The latest trend in luxury drinks is pairing your beverage with a limited-edition timepiece, db discovers. 

How do you know it’s whiskey o’clock? Because your luxury bottle of Bourbon comes paired with a hand-crafted watch that lets you know exactly when it’s time to sit down with a glass of something on the rocks.

Few Spirits distillery in Chicago has teamed up with fellow Chicago business — watchmakers Oak & Oscar — to create a limited-edition watch incorporating pieces of barrel from an extremely small-run Bourbon production.

While from the front the sleek timepiece looks just like Oak & Oscar’s classic-styled ‘Olmsted’ watch, turn the piece over and you’ll find a wooden coin worked into the watch back. The wooden disc comes from a cask that was selected by the distillery for a single-barrel Bottled in Bond Bourbon release, meaning that whiskey fans can effectively wear a piece of history on their wrist.

As a final flourish, anyone who buys one of these watches also gets a bottle of Bourbon filled from that same single barrel.

Just 50 watches have been made, each priced at US$1,850.

Drinks brands seem to be increasingly aligning themselves with the world of luxury watches.

Earlier this week db reported that First Growth Bordeaux winery Château Latour has partnered with Switzerland’s oldest watchmaker to create a highly exclusive watch.

The real selling point? Pebbles from Latour’s vineyard were used to create the watch face, giving the wearer round-the-clock access to the winery’s terroir.

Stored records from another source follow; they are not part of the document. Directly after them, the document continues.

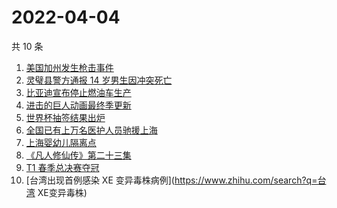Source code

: # 2022-04-04

共 10 条

<!-- BEGIN -->
<!-- 最后更新时间 Mon Apr 04 2022 00:19:04 GMT+0800 (China Standard Time) -->

1. [美国加州发生枪击事件](https://www.zhihu.com/search?q=加州枪击)
1. [灵璧县警方通报 14 岁男生因冲突死亡](https://www.zhihu.com/search?q=灵璧渔沟中学事件)
1. [比亚迪宣布停止燃油车生产](https://www.zhihu.com/search?q=比亚迪)
1. [进击的巨人动画最终季更新](https://www.zhihu.com/search?q=进击的巨人)
1. [世界杯抽签结果出炉](https://www.zhihu.com/search?q=世界杯抽签)
1. [全国已有上万名医护人员驰援上海](https://www.zhihu.com/search?q=驰援上海)
1. [上海婴幼儿隔离点](https://www.zhihu.com/search?q=婴幼儿隔离点)
1. [《凡人修仙传》第二十三集](https://www.zhihu.com/search?q=凡人修仙传)
1. [T1 春季总决赛夺冠](https://www.zhihu.com/search?q=t1)
1. [台湾出现首例感染 XE 变异毒株病例](https://www.zhihu.com/search?q=台湾 XE变异毒株)

<!-- END -->
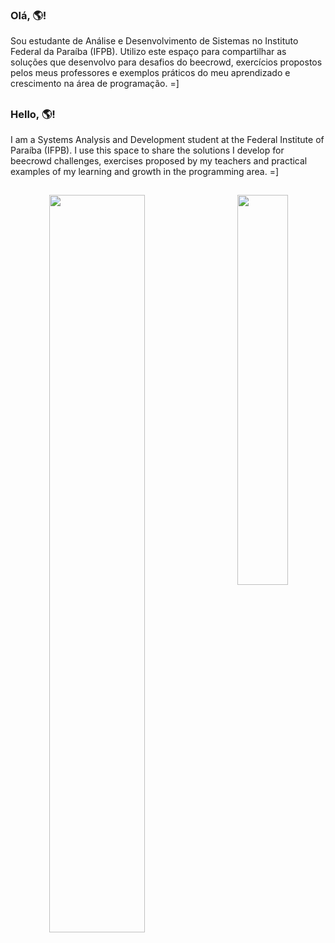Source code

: ### Olá, 🌎!

Sou estudante de Análise e Desenvolvimento de Sistemas no Instituto Federal da Paraíba (IFPB). Utilizo este espaço para compartilhar as soluções que desenvolvo para desafios do beecrowd, exercícios propostos pelos meus professores e exemplos práticos do meu aprendizado e crescimento na área de programação. =]

##

### Hello, 🌎!

I am a Systems Analysis and Development student at the Federal Institute of Paraíba (IFPB). I use this space to share the solutions I develop for beecrowd challenges, exercises proposed by my teachers and practical examples of my learning and growth in the programming area. =]

##

<div align="center" style="margin-bottom:100px">
<img width=55% align="left" src="https://github-readme-streak-stats.herokuapp.com?user=JhenniferK&theme=radical&mode=weekly" />
<img width=40% align="right" src="https://github-readme-stats-git-main-rafaelalexandrino.vercel.app/api/top-langs/?username=JhenniferK&show_icons=true&theme=radical&layout=compact"/>
</div>
<!--
**JhenniferK/JhenniferK** is a ✨ _special_ ✨ repository because its `README.md` (this file) appears on your GitHub profile.
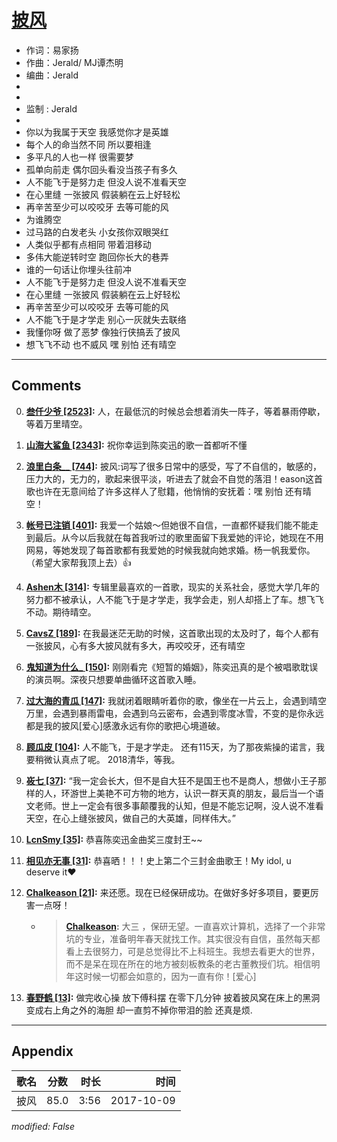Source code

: # [披风](https://music.163.com/song?id=509098892)

* 作词：易家扬
* 作曲：Jerald/ MJ谭杰明
* 编曲：Jerald
*
*
* 监制 : Jerald
* 
* 你以为我属于天空  我感觉你才是英雄
* 每个人的命当然不同  所以要相逢
* 多平凡的人也一样  很需要梦
* 孤单向前走  偶尔回头看没当孩子有多久
* 人不能飞于是努力走  但没人说不准看天空
* 在心里缝  一张披风  假装躺在云上好轻松
* 再辛苦至少可以咬咬牙  去等可能的风
* 为谁腾空
* 过马路的白发老头  小女孩你双眼哭红
* 人类似乎都有点相同  带着泪移动
* 多伟大能逆转时空  跑回你长大的巷弄
* 谁的一句话让你埋头往前冲
* 人不能飞于是努力走  但没人说不准看天空
* 在心里缝  一张披风  假装躺在云上好轻松
* 再辛苦至少可以咬咬牙  去等可能的风
* 人不能飞于是才学走  别心一灰就失去联络
* 我懂你呀  做了恶梦  像独行侠搞丢了披风
* 想飞飞不动  也不威风  嘿 别怕 还有晴空


---

## Comments
0. **[叁仟少爷 \[2523\]](https://music.163.com/#/user/home?id=278977803):** 人，在最低沉的时候总会想着消失一阵子，等着暴雨停歇，等着万里晴空。

1. **[山海大鲨鱼 \[2343\]](https://music.163.com/#/user/home?id=76611488):** 祝你幸运到陈奕迅的歌一首都听不懂

2. **[浪里白条__ \[744\]](https://music.163.com/#/user/home?id=281492292):** 披风:词写了很多日常中的感受，写了不自信的，敏感的，压力大的，无力的，歌起来很平淡，听进去了就会不自觉的落泪！eason这首歌也许在无意间给了许多这样人了慰籍，他悄悄的安抚着：嘿 别怕 还有晴空！

3. **[帐号已注销 \[401\]](https://music.163.com/#/user/home?id=38975322):** 我爱一个姑娘～但她很不自信，一直都怀疑我们能不能走到最后。从今以后我就在每首我听过的歌里面留下我爱她的评论，她现在不用网易，等她发现了每首歌都有我爱她的时候我就向她求婚。杨一帆我爱你。（希望大家帮我顶上去）👍

4. **[Ashen木 \[314\]](https://music.163.com/#/user/home?id=132679808):** 专辑里最喜欢的一首歌，现实的关系社会，感觉大学几年的努力都不被承认，人不能飞于是才学走，我学会走，别人却搭上了车。想飞飞不动。期待晴空。

5. **[CavsZ \[189\]](https://music.163.com/#/user/home?id=392088881):** 在我最迷茫无助的时候，这首歌出现的太及时了，每个人都有一张披风，心有多大披风就有多大，再咬咬牙，还有晴空

6. **[鬼知道为什么_ \[150\]](https://music.163.com/#/user/home?id=386287716):** 刚刚看完《短暂的婚姻》，陈奕迅真的是个被唱歌耽误的演员啊。深夜只想要单曲循环这首歌入睡。

7. **[过大海的青瓜 \[147\]](https://music.163.com/#/user/home?id=134554772):** 我就闭着眼睛听着你的歌，像坐在一片云上，会遇到晴空万里，会遇到暴雨雷电，会遇到乌云密布，会遇到零度冰雪，不变的是你永远都是我的披风[爱心]感激永远有你的歌把心境道破。

8. **[顾瓜皮 \[104\]](https://music.163.com/#/user/home?id=336706793):** 人不能飞，于是才学走。 还有115天，为了那夜紫操的诺言，我要稍微认真点了呢。 2018清华，等我。

9. **[峳七 \[37\]](https://music.163.com/#/user/home?id=377068028):** “我一定会长大，但不是自大狂不是国王也不是商人，想做小王子那样的人，环游世上美艳不可方物的地方，认识一群天真的朋友，最后当一个语文老师。世上一定会有很多事颠覆我的认知，但是不能忘记啊，没人说不准看天空，在心上缝张披风，做自己的大英雄，同样伟大。”

10. **[LcnSmy \[35\]](https://music.163.com/#/user/home?id=69397777):** 恭喜陈奕迅金曲奖三度封王~~

11. **[相见亦无事 \[31\]](https://music.163.com/#/user/home?id=78815356):** 恭喜晒！！！史上第二个三封金曲歌王！My idol,  u deserve it❤

12. **[Chalkeason \[21\]](https://music.163.com/#/user/home?id=127705804):** 来还愿。现在已经保研成功。在做好多好多项目，要更厉害一点呀！
	* > **[Chalkeason](https://music.163.com/#/user/home?id=127705804):** 大三 ，保研无望。一直喜欢计算机，选择了一个非常坑的专业，准备明年春天就找工作。其实很没有自信，虽然每天都看上去很努力，可是总觉得比不上科班生。我想去看更大的世界，而不是呆在现在所在的地方被刻板教条的老古董教授们坑。相信明年这时候一切都会如意的，因为一直有你！[爱心]

13. **[春野鹤 \[13\]](https://music.163.com/#/user/home?id=304335073):** 做完收心操 放下傅科摆 在零下几分钟 披着披风窝在床上的黑洞 变成右上角之外的海胆 却一直剪不掉你带泪的脸 还真是烦.



---

## Appendix

|歌名|分数|时长|时间|
|:---|:---:|---:|---:|
|披风|85.0|3:56|2017-10-09

*modified: False*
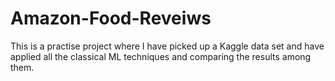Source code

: # Amazon-Food-Reveiws

This is a practise project where I have picked up a Kaggle data set and have applied all the classical ML techniques and comparing the results among them.
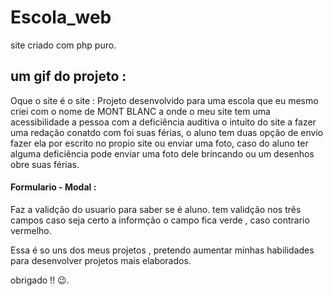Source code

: # Escola_web
site criado com php puro.

## um gif do projeto : 



Oque o site é o site :
Projeto desenvolvido para uma escola que eu mesmo criei com o nome de MONT BLANC a onde o meu site tem uma acessibilidade a pessoa com a deficiência auditiva o  intuito do site a fazer uma redação conatdo com foi suas férias,
o aluno tem duas opção de envio fazer ela por escrito no  propio site ou enviar uma foto, caso do aluno ter alguma deficiência pode enviar uma foto dele brincando ou um desenhos obre suas férias.

#### Formulario -  Modal :
Faz a validção do usuario para saber se é aluno.
tem validção nos três campos caso seja certo a informção o campo fica verde , caso contrario vermelho.

Essa é so uns dos meus projetos , pretendo aumentar minhas habilidades para desenvolver projetos mais elaborados.

obrigado !! 😉.
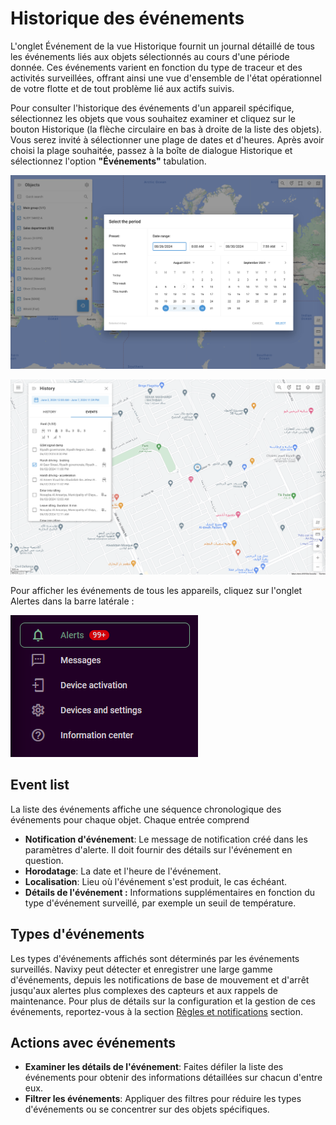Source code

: # Historique des événements

L'onglet Événement de la vue Historique fournit un journal détaillé de tous les événements liés aux objets sélectionnés au cours d'une période donnée. Ces événements varient en fonction du type de traceur et des activités surveillées, offrant ainsi une vue d'ensemble de l'état opérationnel de votre flotte et de tout problème lié aux actifs suivis.

Pour consulter l'historique des événements d'un appareil spécifique, sélectionnez les objets que vous souhaitez examiner et cliquez sur le bouton Historique (la flèche circulaire en bas à droite de la liste des objets). Vous serez invité à sélectionner une plage de dates et d'heures. Après avoir choisi la plage souhaitée, passez à la boîte de dialogue Historique et sélectionnez l'option **"Événements"** tabulation.

![](../../../guide-de-litilizateur/suivi-par-gps/vue-historique/attachments/image-20240807-220924.png)

![](../../../guide-de-litilizateur/suivi-par-gps/vue-historique/attachments/image-20240808-192358.png)

Pour afficher les événements de tous les appareils, cliquez sur l'onglet Alertes dans la barre latérale :

![](../../../guide-de-litilizateur/suivi-par-gps/vue-historique/attachments/image-20241113-192802.png)

## Event list

La liste des événements affiche une séquence chronologique des événements pour chaque objet. Chaque entrée comprend

* **Notification d'événement**: Le message de notification créé dans les paramètres d'alerte. Il doit fournir des détails sur l'événement en question.
* **Horodatage**: La date et l'heure de l'événement.
* **Localisation**: Lieu où l'événement s'est produit, le cas échéant.
* **Détails de l'événement :** Informations supplémentaires en fonction du type d'événement surveillé, par exemple un seuil de température.

## Types d'événements

Les types d'événements affichés sont déterminés par les événements surveillés. Navixy peut détecter et enregistrer une large gamme d'événements, depuis les notifications de base de mouvement et d'arrêt jusqu'aux alertes plus complexes des capteurs et aux rappels de maintenance. Pour plus de détails sur la configuration et la gestion de ces événements, reportez-vous à la section [Règles et notifications](../../regles-et-notifications/) section.

## Actions avec événements

* **Examiner les détails de l'événement**: Faites défiler la liste des événements pour obtenir des informations détaillées sur chacun d'entre eux.
* **Filtrer les événements**: Appliquer des filtres pour réduire les types d'événements ou se concentrer sur des objets spécifiques.
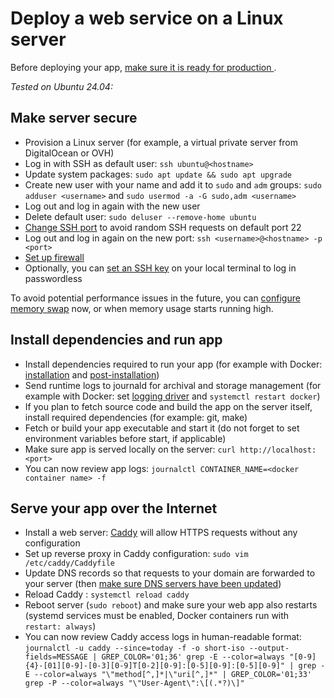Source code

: # Deploy a web service on a Linux server

Before deploying your app, [make sure it is ready for production ](/cheatsheets/prepare-web-app-production/README.md).

_Tested on Ubuntu 24.04:_

## Make server secure

- Provision a Linux server (for example, a virtual private server from DigitalOcean or OVH)
- Log in with SSH as default user: `ssh ubuntu@<hostname>`
- Update system packages: `sudo apt update && sudo apt upgrade`
- Create new user with your name and add it to `sudo` and `adm` groups: `sudo adduser <username>` and `sudo usermod -a -G sudo,adm <username>`
- Log out and log in again with the new user
- Delete default user: `sudo deluser --remove-home ubuntu`
- [Change SSH port](https://help.ovhcloud.com/csm/en-vps-security-tips?id=kb_article_view&sysparm_article=KB0047703#changing-the-default-ssh-listening-port) to avoid random SSH requests on default port 22
- Log out and log in again on the new port: `ssh <username>@<hostname> -p <port>`
- [Set up firewall](/cheatsheets/set-up-ufw-firewall-linux-web/README.md)
- Optionally, you can [set an SSH key](https://www.digitalocean.com/community/tutorials/how-to-configure-ssh-key-based-authentication-on-a-linux-server) on your local terminal to log in passwordless

To avoid potential performance issues in the future, you can [configure memory swap](https://wiki.crowncloud.net/?How_to_Add_Swap_Space_on_Ubuntu_24_04) now, or when memory usage starts running high.

## Install dependencies and run app

- Install dependencies required to run your app (for example with Docker: [installation](https://docs.docker.com/engine/install/ubuntu/) and [post-installation](https://docs.docker.com/engine/install/linux-postinstall/))
- Send runtime logs to journald for archival and storage management (for example with Docker: set [logging driver](https://docs.docker.com/config/containers/logging/journald) and `systemctl restart docker`)
- If you plan to fetch source code and build the app on the server itself, install required dependencies (for example: git, make)
- Fetch or build your app executable and start it (do not forget to set environment variables before start, if applicable)
- Make sure app is served locally on the server: `curl http://localhost:<port>`
- You can now review app logs: `journalctl CONTAINER_NAME=<docker container name> -f`

## Serve your app over the Internet

- Install a web server: [Caddy](https://caddyserver.com/docs/install#debian-ubuntu-raspbian) will allow HTTPS requests without any configuration
- Set up reverse proxy in Caddy configuration: `sudo vim /etc/caddy/Caddyfile`
- Update DNS records so that requests to your domain are forwarded to your server (then [make sure DNS servers have been updated](https://dnschecker.org))
- Reload Caddy : `systemctl reload caddy`
- Reboot server (`sudo reboot`) and make sure your web app also restarts (systemd services must be enabled, Docker containers run with `restart: always`)
- You can now review Caddy access logs in human-readable format: `journalctl -u caddy --since=today -f -o short-iso --output-fields=MESSAGE | GREP_COLOR='01;36' grep -E --color=always "[0-9]{4}-[01][0-9]-[0-3][0-9]T[0-2][0-9]:[0-5][0-9]:[0-5][0-9]" | grep -E --color=always "\"method[^,]*|\"uri[^,]*" | GREP_COLOR='01;33'  grep -P --color=always "\"User-Agent\":\[(.*?)\]"`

According to Swiss watchmaker Girard-Perregaux, each watch face took 30 hours to complete, with artisans carefully thinning the vineyard stones down to a 0.45mm sliver before mounting them on a brass base.

The Latour watch is not available to any old consumer with deep pockets. Instead it will be offered to private guests to the Left Bank château , as well as visitors to Girard-Perregaux’s villa in the Jura Mountains.

No price has been attached to the watch but only 18 have been made.

Drinks producers may be looking for ways to appeal to a younger generation of experience-inspired consumer. According to Anna Kim, global brand director at family-owned Cognac brand Camus, wealthy young consumers are seeking out products that help them to enjoy an experience.

“With drinkers becoming more discerning, they seek products that can authentically communicate their story, emphasising terroir and heritage,” Kim told the drinks business for a piece on whether Gen Z can rescue the Cognac category.